> [Recorded data]
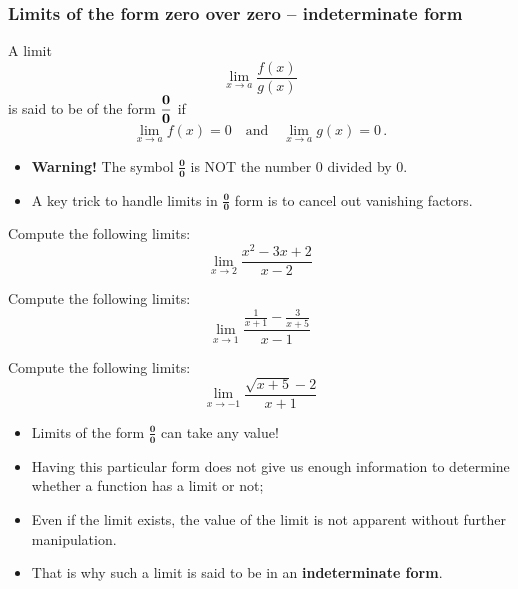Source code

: \documentclass[10pt,t,presentation,ignorenonframetext,aspectratio=169]{beamer}
\title[\course]{\lecTitle}
\institute[Ohio State]
{
  \medskip
}
\date[\week]{\semester}
\author{Tae Eun Kim, Ph.D.}
\newcommand{\zoz}{$\mathbf{ \frac{0}{0} }$}
\begin{document}
\begin{frame}
  \titlepage
\end{frame}


\begin{frame}
  \frametitle{Limits of the form zero over zero -- indeterminate form}
  \begin{defn}
    A limit
    \[
      \lim_{x \to a} \frac{f(x)}{g(x)}
    \]
    is said to be of the form $\displaystyle \mathbf{ \frac{0}{0} }$ if
    \[
      \lim_{x \to a} f(x) = 0
      \quad \text{and} \quad
      \lim_{x \to a} g(x) = 0 \,.
    \]
  \end{defn}

  \begin{itemize}
  \item \textbf{Warning!} The symbol \zoz{} is NOT the number 0 divided by 0.
  \item A key trick to handle limits in \zoz{} form is to
    cancel out vanishing factors.
  \end{itemize}
\end{frame}

\begin{frame}
  \vs
  \question{} Compute the following limits:
  \[
    \lim_{x \to 2} \frac{ x^2-3x+2 }{ x-2 }
  \]
\end{frame}

\begin{frame}
  \vs
  \question{} Compute the following limits:
  \[
    \lim_{x \to 1} \frac{ \frac{1}{x+1} - \frac{3}{x+5} }{ x-1 }
  \]
\end{frame}

\begin{frame}
  \vs
  \question{} Compute the following limits:
  \[
    \lim_{x \to -1} \frac{ \sqrt{x+5}-2 }{ x+1 }
  \]
\end{frame}

\begin{frame}
  \vs
  \begin{rmk}
    \begin{itemize}
    \item Limits of the form \zoz{} can take any value!
    \item Having this particular form does not give us enough information to determine
      whether a function has a limit or not;
    \item Even if the limit exists, the value of the limit is not apparent
      without further manipulation.
    \item That is why such a limit is said to be in an \textbf{indeterminate form}.
    \end{itemize}
  \end{rmk}
\end{frame}
\end{document}

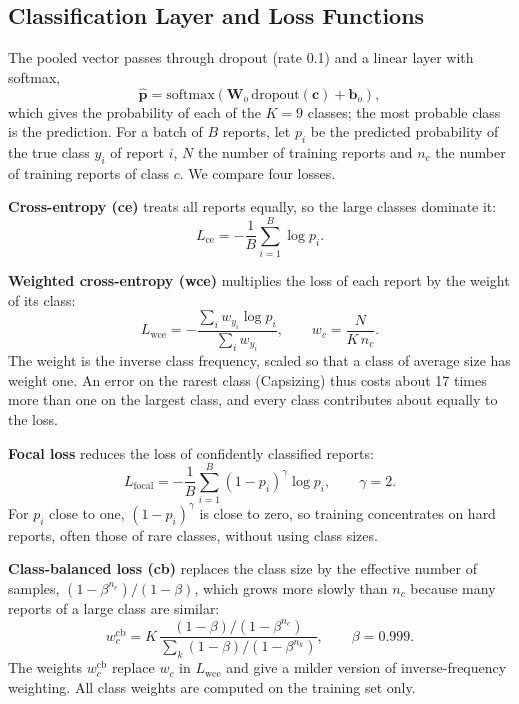 \documentclass[conference]{IEEEtran}
\begin{document}
\subsection{Classification Layer and Loss Functions}\label{sec:loss}

The pooled vector passes through dropout (rate 0.1) and a linear layer with softmax,
\begin{equation}
  \hat{\mathbf{p}} = \mathrm{softmax}(\mathbf{W}_o\, \mathrm{dropout}(\mathbf{c}) + \mathbf{b}_o),
\end{equation}
which gives the probability of each of the $K = 9$ classes; the most probable class is the prediction. For a batch of $B$ reports, let $p_i$ be the predicted probability of the true class $y_i$ of report $i$, $N$ the number of training reports and $n_c$ the number of training reports of class $c$. We compare four losses.

\textbf{Cross-entropy (ce)} treats all reports equally, so the large classes dominate it:
\begin{equation}
  L_{\mathrm{ce}} = -\frac{1}{B}\sum_{i=1}^{B} \log p_i .
\end{equation}

\textbf{Weighted cross-entropy (wce)} multiplies the loss of each report by the weight of its class:
\begin{equation}
  L_{\mathrm{wce}} = -\frac{\sum_i w_{y_i} \log p_i}{\sum_i w_{y_i}}, \qquad w_c = \frac{N}{K\, n_c}.
\end{equation}
The weight is the inverse class frequency, scaled so that a class of average size has weight one. An error on the rarest class (Capsizing) thus costs about 17 times more than one on the largest class, and every class contributes about equally to the loss.

\textbf{Focal loss} \cite{lin2020focal} reduces the loss of confidently classified reports:
\begin{equation}
  L_{\mathrm{focal}} = -\frac{1}{B}\sum_{i=1}^{B} (1-p_i)^{\gamma} \log p_i, \qquad \gamma = 2.
\end{equation}
For $p_i$ close to one, $(1-p_i)^{\gamma}$ is close to zero, so training concentrates on hard reports, often those of rare classes, without using class sizes.

\textbf{Class-balanced loss (cb)} \cite{zhang2023longtailed} replaces the class size by the effective number of samples, $(1-\beta^{n_c})/(1-\beta)$, which grows more slowly than $n_c$ because many reports of a large class are similar:
\begin{equation}
  w^{\mathrm{cb}}_c = K\,\frac{(1-\beta)/(1-\beta^{n_c})}{\sum_{k} (1-\beta)/(1-\beta^{n_k})}, \qquad \beta = 0.999.
\end{equation}
The weights $w^{\mathrm{cb}}_c$ replace $w_c$ in $L_{\mathrm{wce}}$ and give a milder version of inverse-frequency weighting. All class weights are computed on the training set only.
\end{document}
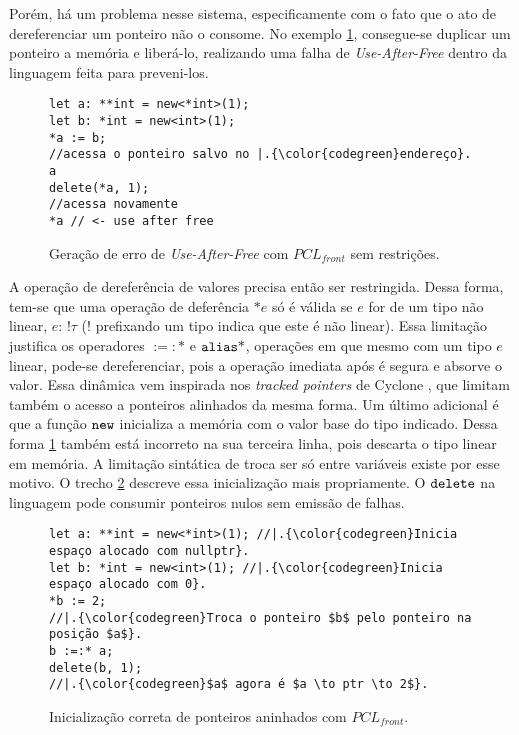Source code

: Porém, há um problema nesse sistema, especificamente com o fato que o ato de dereferenciar um ponteiro não o consome. No exemplo \ref{fig:pcl-front:uaf}, consegue-se duplicar um ponteiro a memória e liberá-lo, realizando uma falha de \emph{Use-After-Free} dentro da linguagem feita para preveni-los.

\begin{figure}[ht]
	\caption{Geração de erro de \emph{Use-After-Free} com $PCL_{front}$ sem restrições.}
	\label{fig:pcl-front:uaf}
	\begin{lstlisting}[language=PCLfront]
let a: **int = new<*int>(1);
let b: *int = new<int>(1);
*a := b;
//acessa o ponteiro salvo no |.{\color{codegreen}endereço}. a
delete(*a, 1);
//acessa novamente
*a // <- use after free
	\end{lstlisting}
\end{figure}

A operação de dereferência de valores precisa então ser restringida. Dessa forma, tem-se que uma operação de deferência $\text{*}\!e$ só é válida se $e$ for de um tipo não linear, $e\!:\,!\tau$ ($!$ prefixando um tipo indica que este é não linear). Essa limitação justifica os operadores $:=:\!\!\text{*}$ e $\texttt{alias}\text{*}$, operações em que mesmo com um tipo $e$ linear, pode-se dereferenciar, pois a operação imediata após é segura e absorve o valor. Essa dinâmica vem inspirada nos \emph{tracked pointers} de Cyclone \cite[p.6]{CYCLONEMEM}, que limitam também o acesso a ponteiros alinhados da mesma forma. Um último adicional é que a função $\texttt{new}$ inicializa a memória com o valor base do tipo indicado. Dessa forma \ref{fig:pcl-front:uaf} também está incorreto na sua terceira linha, pois descarta o tipo linear em memória. A limitação sintática de troca ser só entre variáveis existe por esse motivo. O trecho \ref{fig:pcl-front:init} descreve essa inicialização mais propriamente. O $\texttt{delete}$ na linguagem pode consumir ponteiros nulos sem emissão de falhas.

\begin{figure}[ht]
	\caption{Inicialização correta de ponteiros aninhados com $PCL_{front}$.}
	\label{fig:pcl-front:init}
	\begin{lstlisting}[language=PCLfront]
let a: **int = new<*int>(1); //|.{\color{codegreen}Inicia espaço alocado com nullptr}.
let b: *int = new<int>(1); //|.{\color{codegreen}Inicia espaço alocado com 0}.
*b := 2;
//|.{\color{codegreen}Troca o ponteiro $b$ pelo ponteiro na posição $a$}. 
b :=:* a;
delete(b, 1);
//|.{\color{codegreen}$a$ agora é $a \to ptr \to 2$}. 
	\end{lstlisting}
\end{figure}

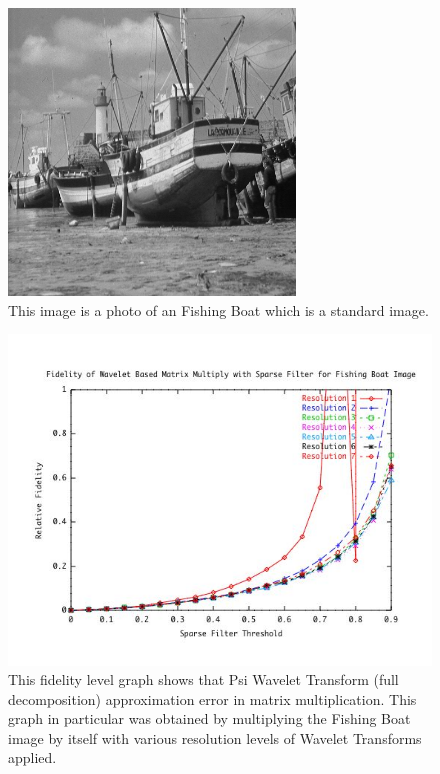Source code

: \begin{figure}[ht]
\begin{center}\includegraphics [width=3in]{fishingboat.jpg}\end{center}
\caption{This image is a photo of an Fishing Boat  which is a standard image.}
\label{imagefishingboat}
\end{figure}



\begin{figure}[ht]
\begin{center}\includegraphics [width=5in]{fishingboatresultA.jpg}\end{center}
\caption{This fidelity level graph shows that Psi Wavelet Transform (full decomposition) approximation error in matrix multiplication.  This graph in particular was obtained by multiplying the Fishing Boat image by itself with various resolution levels of Wavelet Transforms applied.  }
\label{imagefishingboatFidelity}
\end{figure}


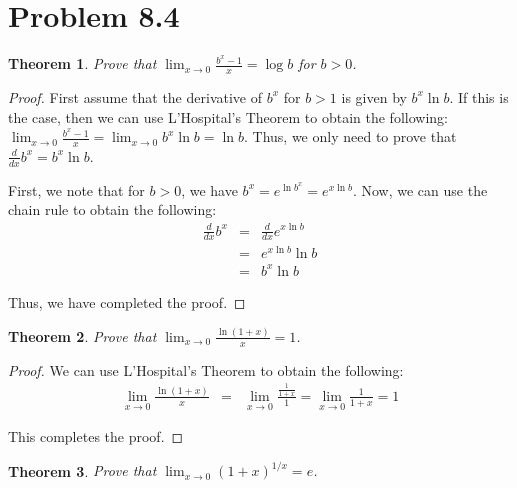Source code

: \documentclass[psamsfonts]{amsart}
\newtheorem{thm}{Theorem}[section]
\theoremstyle{definition}
\theoremstyle{remark}
\numberwithin{equation}{section}
\begin{document}
\section{Problem 8.4}

\begin{thm}
Prove that $\lim_{x \to 0} \frac{b^x - 1}{x} = \log b$ for $b> 0$. 
\end{thm}

\begin{proof}
First assume that the derivative of $b^x$ for $b > 1$ is given by $b^x \ln b$. If this is the case, then we can use L'Hospital's Theorem to obtain the following: $\lim_{x \to 0} \frac{b^x - 1}{x} = \lim_{x \to 0} b^x \ln b = \ln b$. Thus, we only need to prove that $\frac{d}{dx} b^x = b^x \ln b$. 

First, we note that for $b>0$, we have $b^x = e^{\ln b^x} = e^{ x \ln b}$. Now, we can use the chain rule to obtain the following:
\begin{eqnarray}
\frac{d}{dx} b^x &=& \frac{d}{dx} e^{x \ln b} \\
&=& e^{x \ln b} \ln b  \\
&=& b^x \ln b
\end{eqnarray}

Thus, we have completed the proof.
\end{proof}

\begin{thm}
Prove that $\lim_{x \to 0} \frac{\ln(1+x)}{x} = 1$.
\end{thm}

\begin{proof}
We can use L'Hospital's Theorem to obtain the following:
\begin{eqnarray}
\lim_{x \to 0} \frac{\ln(1+x)}{x} &=& \lim_{x \to 0} \frac{ \frac{1}{1+x}}{1} = \lim_{x \to 0} \frac{1}{1+x} = 1
\end{eqnarray}

This completes the proof. 
\end{proof}

\begin{thm}
Prove that $\lim_{x \to 0} (1+x)^{1/x} = e$.
\end{thm}
\end{document}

> [Directions] Bring together each line above where the string "mathbf" turns up.

> [Result below]
\newcommand{\zoz}{$\mathbf{ \frac{0}{0} }$}
    is said to be of the form $\displaystyle \mathbf{ \frac{0}{0} }$ if
  \hat{\mathbf{p}} = \mathrm{softmax}(\mathbf{W}_o\, \mathrm{dropout}(\mathbf{c}) + \mathbf{b}_o),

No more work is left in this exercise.